For those shoppers who still want to ensure their right to privacy, here are some details on how retailers are keeping tabs and what you can do to stop them.

How stores are tracking you:

When you visit websites. When you click over to an online store, most of them will monitor where you are located, what you're clicking on throughout the site, how much time you're spending there, and what you ultimately purchase. Based on that information, the site may automatically generate ads for similar items you'd be interested in purchasing or email you product information based on your interests. This is done partly for your convenience, but also, of course, so stores can make more money.

When you visit retail stores. Security camera footage is overlaid with analytics tracking the number of customers entering the store each day, as well the number of purchases made. The same cameras used to deter theft are now being used to track where you are spending time in the store. GPS and WiFi signals are used in a similar way to inform retailers about your exact location in the stores, but the accuracy levels are somewhat limited based on the signals to your device. Though not everyone has a smartphone.

What you can do to get off stores' radar, in person and online:

Turn off your GPS and WiFi
. If you don't want stores to track your activities, you should also disable all social media apps like Instagram and FourSquare from sharing your location.

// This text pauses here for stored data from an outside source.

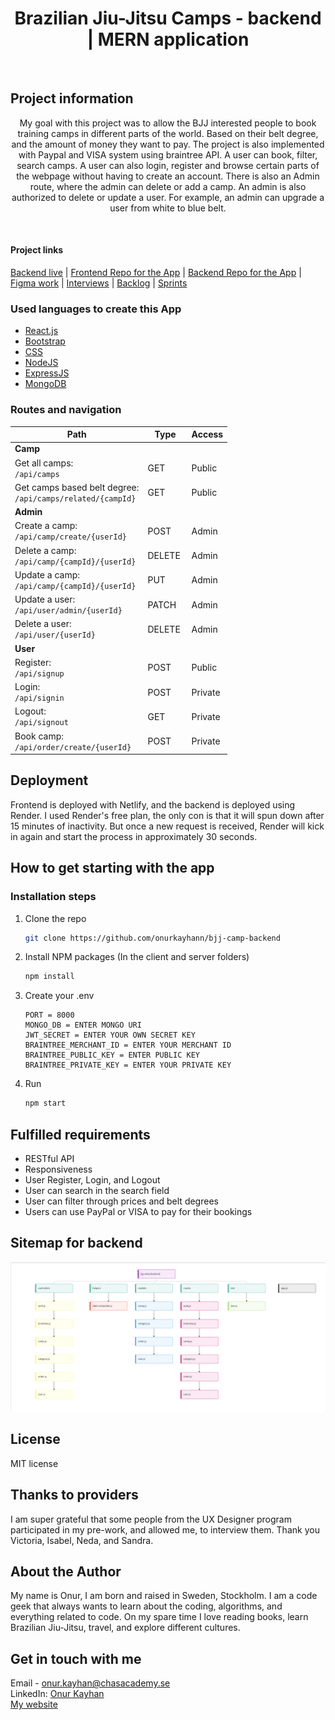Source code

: <h1 align='center'>Brazilian Jiu-Jitsu Camps - backend | MERN application</h1>
<br />

## Project information

<p align='center'>My goal with this project was to allow the BJJ interested people to book training camps in different parts of the world. Based on their belt degree, and the amount of money they want to pay. The project is also implemented with Paypal and VISA system using braintree API. A user can book, filter, search camps. A user can also login, register and browse certain parts of the webpage without having to create an account. There is also an Admin route, where the admin can delete or add a camp. An admin is also authorized to delete or update a user. For example, an admin can upgrade a user from white to blue belt. </p>
<br />

<h4>Project links</h4>
<a href="https://bjj-training-camps-api.onrender.com/api/" target="_blank">Backend live</a> | <a href="https://github.com/onurkayhann/bjj-camp-frontend" target="_blank">Frontend Repo for the App</a> | <a href="https://github.com/onurkayhann/bjj-camp-backend" target="_blank">Backend Repo for the App</a> | <a href="https://www.figma.com/file/ptLf36k5QMRNGDQConA9AY/u09-fullstack-project?node-id=0%3A1" target="_blank">Figma work</a> | <a href="https://docs.google.com/document/d/1Xw3Oq3rEVeF-vSE9ItOklfLu34bz1IKPrZkm5GKRyr4/edit" target="_blank">Interviews</a> | <a href="https://docs.google.com/document/d/14vXOq5Yp2ya-JlO1_fkgj6u9mUudmgGWu6q3Rm2TWzY/edit" target="_blank">Backlog</a> | <a href='https://github.com/onurkayhann?tab=projects' target='_blank'>Sprints</a>

### Used languages to create this App

- [React.js](https://reactjs.org/)
- [Bootstrap](https://getbootstrap.com/)
- [CSS](https://css-tricks.com/)
- [NodeJS](https://nodejs.org/en/)
- [ExpressJS](https://expressjs.com/)
- [MongoDB](https://www.mongodb.com/)

### Routes and navigation

| Path                                                              | Type    | Access  |
| ----------------------------------------------------------------- | ------- | ------- |
| **Camp**                                                          |
| Get all camps: <br /> `/api/camps`                                | GET     | Public  |
| Get camps based belt degree: <br /> `/api/camps/related/{campId}` | GET     | Public  |
| **Admin**                                                         |
| Create a camp: <br /> `/api/camp/create/{userId}`                 | POST    | Admin   |
| Delete a camp: <br /> `/api/camp/{campId}/{userId}`               | DELETE  | Admin   |
| Update a camp: <br /> `/api/camp/{campId}/{userId}`               | PUT     | Admin   |
| Update a user: <br /> `/api/user/admin/{userId}`                  | PATCH   | Admin   |
| Delete a user: <br /> `/api/user/{userId}`                        | DELETE  | Admin   |
| **User**                                                          |         |
| Register: <br /> `/api/signup`                                    | POST    | Public  |
| Login: <br /> `/api/signin`                                       | POST    | Private |
| Logout: <br /> `/api/signout`                                     | GET     | Private |
| Book camp: <br /> `/api/order/create/{userId}`                    | POST    | Private |

## Deployment

Frontend is deployed with Netlify, and the backend is deployed using Render. I used Render's free plan, the only con is that it will spun down after 15 minutes of inactivity. But once a new request is received, Render will kick in again and start the process in approximately 30 seconds.

## How to get starting with the app

### Installation steps

1. Clone the repo
   ```sh
   git clone https://github.com/onurkayhann/bjj-camp-backend
   ```
2. Install NPM packages (In the client and server folders)
   ```sh
   npm install
   ```
3. Create your .env
   ```JS
   PORT = 8000
   MONGO_DB = ENTER MONGO URI
   JWT_SECRET = ENTER YOUR OWN SECRET KEY
   BRAINTREE_MERCHANT_ID = ENTER YOUR MERCHANT ID
   BRAINTREE_PUBLIC_KEY = ENTER PUBLIC KEY
   BRAINTREE_PRIVATE_KEY = ENTER YOUR PRIVATE KEY
   ```
4. Run
   ```sh
   npm start
   ```

## Fulfilled requirements

- RESTful API
- Responsiveness
- User Register, Login, and Logout
- User can search in the search field
- User can filter through prices and belt degrees
- Users can use PayPal or VISA to pay for their bookings

## Sitemap for backend

<img src='./assets/sitemap-backend.png' alt='sitemap' />

## License

MIT license

## Thanks to providers

I am super grateful that some people from the UX Designer program participated in my pre-work, and allowed me, to interview them. Thank you Victoria, Isabel, Neda, and Sandra.

## About the Author

My name is Onur, I am born and raised in Sweden, Stockholm. I am a code geek that always wants to learn about the coding, algorithms, and everything related to code. On my spare time I love reading books, learn Brazilian Jiu-Jitsu, travel, and explore different cultures.

## Get in touch with me

Email - onur.kayhan@chasacademy.se
<br />
LinkedIn: [Onur Kayhan](https://www.linkedin.com/in/onur-kayhan-02b770234/)
<br />
[My website](https://onur-portfolio.netlify.app/)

Whenever possible, pay with cash.
 If you make a purchase with a credit card, you link your name and location to an itemized list of everything you've purchased. Paying with bills means your itemized purchases can't be tied to your name.

Don't register on websites, and use guest checkout. If you're not logged in, retailers can't necessarily match your activity on their site with your name. The less information a website keeps on file (credit card numbers, billing addresses, and so on), the better it is for your privacy. If you must use this data to make a purchase, you can always unsubscribe or delete it after the fact, but some companies do store some of this information.

Clear your cookies. Cookies leave a little footprint on every website you visit, providing personalized data that's easy to access. Try clearing your cookies from your computer frequently. It may mean having to re-enter forms, but it's better than storing this data online indefinitely.

Don't answer surveys or warranty cards. These are other ways stores can keep tabs on your purchasing habits.

Be cautious of your activities on platforms like Facebook and Google."Google saves every bit of information it collects about you — your usage of it, your email sent through it, where you visit — and it's just sitting on their servers, waiting to be hacked or subpoenaed by the government," says Amadeo. "[Google] can sell information about you to advertisers and collects even more information if you use Chrome, Gmail, Google calendar . . . " Amadeo warns that Facebook also uses all the information you put on its site (your favorite movies or your new engagement ring photo, for example) to sell to advertisers. Even if your account is private, this data is public property and will potentially exist somewhere on the web forever.